Microsoft Excel input transform Icon Microsoft Excel input

Description

The Microsoft Excel Input transform reads data from Microsoft Excel spreadsheet.

The default spreadsheet type (engine) is set to Excel XLSX, XLS.

When you read other file types like OpenOffice ODS and using special functions like protected worksheets, you need to change the Spread sheet type (engine) in the Content tab accordingly.

Supported Engines

Hop Engine

Supported

Spark

Supported

Flink

Supported

Dataflow

Supported

Options

Files Tab

Option Description

Transform Name

Name of the transform; the name has to be unique in a single transform.

Spread sheet type (engine)

This field allows you to specify the spreadsheet type. Currently the following are supported:

  • Excel XLSX, XLS: This is the default, if you select this spread sheet type you can read all known Excel file types. Functionality provided by the Apache POI project.

  • Excel XLSX (Streaming): This spread sheet type allows to read in large Excel files.

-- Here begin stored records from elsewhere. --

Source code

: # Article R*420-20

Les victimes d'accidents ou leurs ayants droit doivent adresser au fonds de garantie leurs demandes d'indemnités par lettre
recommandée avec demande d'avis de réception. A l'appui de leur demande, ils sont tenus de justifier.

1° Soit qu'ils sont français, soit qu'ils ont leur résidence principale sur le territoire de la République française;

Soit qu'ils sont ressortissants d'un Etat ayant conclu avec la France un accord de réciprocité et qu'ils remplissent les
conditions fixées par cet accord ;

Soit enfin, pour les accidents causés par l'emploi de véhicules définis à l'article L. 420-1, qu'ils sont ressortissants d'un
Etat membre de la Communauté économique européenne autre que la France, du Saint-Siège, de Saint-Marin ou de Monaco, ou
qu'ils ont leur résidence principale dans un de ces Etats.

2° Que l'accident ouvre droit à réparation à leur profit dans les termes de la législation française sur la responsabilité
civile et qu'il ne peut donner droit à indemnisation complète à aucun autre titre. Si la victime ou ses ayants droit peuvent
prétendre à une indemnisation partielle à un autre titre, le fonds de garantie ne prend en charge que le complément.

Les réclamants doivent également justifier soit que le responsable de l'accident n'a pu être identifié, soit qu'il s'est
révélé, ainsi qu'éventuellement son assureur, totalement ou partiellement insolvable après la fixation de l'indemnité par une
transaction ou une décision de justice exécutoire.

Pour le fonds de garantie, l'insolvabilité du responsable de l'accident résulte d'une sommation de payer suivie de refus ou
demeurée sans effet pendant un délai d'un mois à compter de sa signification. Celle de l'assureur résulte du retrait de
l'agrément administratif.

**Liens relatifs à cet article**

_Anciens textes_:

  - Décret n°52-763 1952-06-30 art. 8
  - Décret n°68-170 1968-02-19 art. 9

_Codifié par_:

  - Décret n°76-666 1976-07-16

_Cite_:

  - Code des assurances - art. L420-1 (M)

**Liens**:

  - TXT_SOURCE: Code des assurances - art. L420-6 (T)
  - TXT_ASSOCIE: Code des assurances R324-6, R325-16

  • Open Office ODS: By selecting this type you can read OpenOffice spreadsheet using the ODFDOM engine.

File or directory

Specifies the location and/or name of the input text file. Note: Click Add to add the file/directory/wildcard combination to the list of selected files (grid) below.

Regular expression

Specify the regular expression you want to use to select the files in the directory specified in the previous option. For example, you want to process all files that have a .txt extension. (For further details see the Text File Input transform and the section "Selecting file using Regular Expressions")

Exclude Regular Expression

Excludes all files (in a given location) that meet the criteria specified by this regular expression.

Selected Files

Contains a list of selected files (or wildcard selections) and a property specifying if file is required or not. If a file is required and it is not found, an error is generated;otherwise, the file name is skipped.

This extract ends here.